The UDM will ship with a thick rubberised lead identical in length to the Porter Cable i.e 10ft, the one I have and Johnny has is 7ft three less than the PC. I'm wondering if Johnny got a 'bad' machine as mine is no worse for vibration than a PC. I've had a mad week, but will look to getting my one out to testers this next week.

David B over on Autopia is looking to get resolve vibration through use of rubbersised plugs, a new design of handle and internal improvements also.


----------



## dave c

well after taking pics and watching the guys test the machine im in agreement with all of them about it. as saw first hand the noise /vibration the unit has it was nice to meet all of u lot even if i did not catch all ur names. was a a great evening many thanks to jhonny for him checking out my paint thicknest on the car to find i had more paint on my car compared to most of the members that were there :thumb: il get pics up later on for all to see lol


----------



## freshprince

dave c said:


> well after taking pics and watching the guys test the machine im in agreement with all of them about it. as saw first hand the noise /vibration the unit has it was nice to meet all of u lot even if i did not catch all ur names. was a a great evening many thanks to jhonny for him checking out my paint thicknest on the car to find i had more paint on my car compared to most of the members that were there :thumb: il get pics up later on for all to see lol


cough 100000000 microns to me


----------



## Daffy

Beemer4me said:


> Where and by whom is this UDM being manufactured?
> 
> Is Mickey Mouse by any chance the chief designer??:lol:
> 
> Am I the only one thinking that here we have a very much hyped polishing machine that has the most obvious of negative points to its name, that being a short lead and horrendous vibration:speechles
> 
> Clearly the engineers who designed and bought this machine to the table had not done their homework
> 
> If what I am hearing is right no wonder Meguairs decided not to buy the UDM and rebrand it, they have had their fair share of crap polishers in time gone by and obviously do not want to get stung again.
> 
> I have recently refrained from buying a PC from Autopia in anticipation of this machines iminent introduction to the market. Looks like I may have to buy a tried and tested PC after all.
> 
> B4M


To be honest for a first attempt it's not bad and if I had never had a pc may consider buying one if I knew no better. However I would rather spend the extra few quid for something that is tried and tested by thousands. If they can iron out all the problems then it should be a hit I just think there are too many. As you say if Meguiars didn't want it they must have a good reason


----------



## AndyC

Simple review from me - the UDM is rubbish, fails in pretty much every area and doesn't score a single point over the good old PC other than the CE mark and 3 pin plug which in reality means jack.
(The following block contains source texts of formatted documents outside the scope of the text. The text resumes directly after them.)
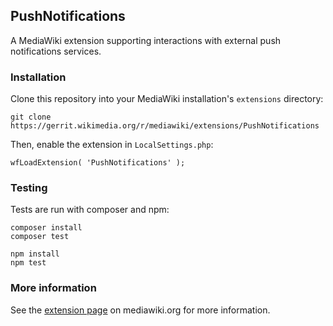 ## PushNotifications

A MediaWiki extension supporting interactions with external push notifications services.

### Installation

Clone this repository into your MediaWiki installation's `extensions` directory:

```
git clone https://gerrit.wikimedia.org/r/mediawiki/extensions/PushNotifications
```

Then, enable the extension in `LocalSettings.php`:

```
wfLoadExtension( 'PushNotifications' );
```

### Testing

Tests are run with composer and npm:

```
composer install
composer test

npm install
npm test
```

### More information

See the [extension page](https://www.mediawiki.org/wiki/Extension:PushNotifications) on mediawiki.org for more information.
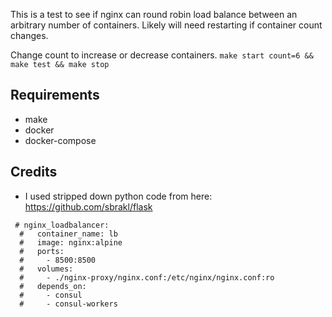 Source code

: This is a test to see if nginx can round robin load balance between an arbitrary number of containers. Likely will need restarting if container count changes.

Change count to increase or decrease containers. `make start count=6 && make test && make stop`

## Requirements

* make
* docker
* docker-compose

## Credits

* I used stripped down python code from here: https://github.com/sbrakl/flask

```
 # nginx_loadbalancer:
  #   container_name: lb
  #   image: nginx:alpine
  #   ports:
  #     - 8500:8500
  #   volumes:
  #     - ./nginx-proxy/nginx.conf:/etc/nginx/nginx.conf:ro
  #   depends_on:
  #     - consul
  #     - consul-workers
```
The vibration it kicks out will I'm sure result in mass litigation against Autopia in a few years' time as it leaves your hand tingling - not good.

Massive disappointment but that's what we needed to find out


----------



## easytease

drive 'n' shine said:


> Could have done with a wash when i saw it yesterday morning


tell me about it, the messy git!



dave c said:


> well after taking pics and watching the guys test the machine im in agreement with all of them about it. as saw first hand the noise /vibration the unit has it was nice to meet all of u lot even if i did not catch all ur names. was a a great evening many thanks to jhonny for him checking out my paint thicknest on the car to find i had more paint on my car compared to most of the members that were there :thumb: il get pics up later on for all to see lol


dave, would that be the DLC paint then? 

I too have hd a VERY brief play with the UDM, on a bench :lol: and the vibration would be best suited to some form of hardcore annesummers catalogue rather then a detailing machine that'll be held for a good few hours at a time.


----------



## WHIZZER

CleanYourCar said:


> The UDM will ship with a thick rubberised lead identical in length to the Porter Cable i.e 10ft, the one I have and Johnny has is 7ft three less than the PC. I'm wondering if Johnny got a 'bad' machine as mine is no worse for vibration than a PC. I've had a mad week, but will look to getting my one out to testers this next week.
> 
> David B over on Autopia is looking to get resolve vibration through use of rubbersised plugs, a new design of handle and internal improvements also.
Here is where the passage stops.